Top of Dataset records

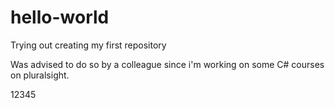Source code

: # hello-world
Trying out creating my first repository

Was advised to do so by a colleague since i'm working on some C# courses on pluralsight.

12345
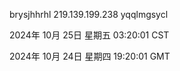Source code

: brysjhhrhl 219.139.199.238 yqqlmgsycl

2024年 10月 25日 星期五 03:20:01 CST

2024年 10月 24日 星期四 19:20:01 GMT
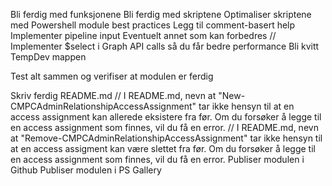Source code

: Bli ferdig med funksjonene
Bli ferdig med skriptene
Optimaliser skriptene med Powershell module best practices
Legg til comment-basert help
Implementer pipeline input
Eventuelt annet som kan forbedres
// Implementer $select i Graph API calls så du får bedre performance
Bli kvitt TempDev mappen

Test alt sammen og verifiser at modulen er ferdig

Skriv ferdig README.md
// I README.md, nevn at "New-CMPCAdminRelationshipAccessAssignment" tar ikke hensyn til at en access assignment kan allerede eksistere fra før. Om du forsøker å legge til en access assignment som finnes, vil du få en error.
// I README.md, nevn at "Remove-CMPCAdminRelationshipAccessAssignment" tar ikke hensyn til at en access assigment kan være slettet fra før. Om du forsøker å legge til en access assignment som finnes, vil du få en error.
Publiser modulen i Github
Publiser modulen i PS Gallery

Bottom of Dataset records

[What is required] Write each entry again exactly, minus any images.

[Final answer]
Source code

: # hello-world
Trying out creating my first repository

Was advised to do so by a colleague since i'm working on some C# courses on pluralsight.

12345
Source code

: brysjhhrhl 219.139.199.238 yqqlmgsycl

2024年 10月 25日 星期五 03:20:01 CST

2024年 10月 24日 星期四 19:20:01 GMT
Source code

: Bli ferdig med funksjonene
Bli ferdig med skriptene
Optimaliser skriptene med Powershell module best practices
Legg til comment-basert help
Implementer pipeline input
Eventuelt annet som kan forbedres
// Implementer $select i Graph API calls så du får bedre performance
Bli kvitt TempDev mappen

Test alt sammen og verifiser at modulen er ferdig

Skriv ferdig README.md
// I README.md, nevn at "New-CMPCAdminRelationshipAccessAssignment" tar ikke hensyn til at en access assignment kan allerede eksistere fra før. Om du forsøker å legge til en access assignment som finnes, vil du få en error.
// I README.md, nevn at "Remove-CMPCAdminRelationshipAccessAssignment" tar ikke hensyn til at en access assigment kan være slettet fra før. Om du forsøker å legge til en access assignment som finnes, vil du få en error.
Publiser modulen i Github
Publiser modulen i PS Gallery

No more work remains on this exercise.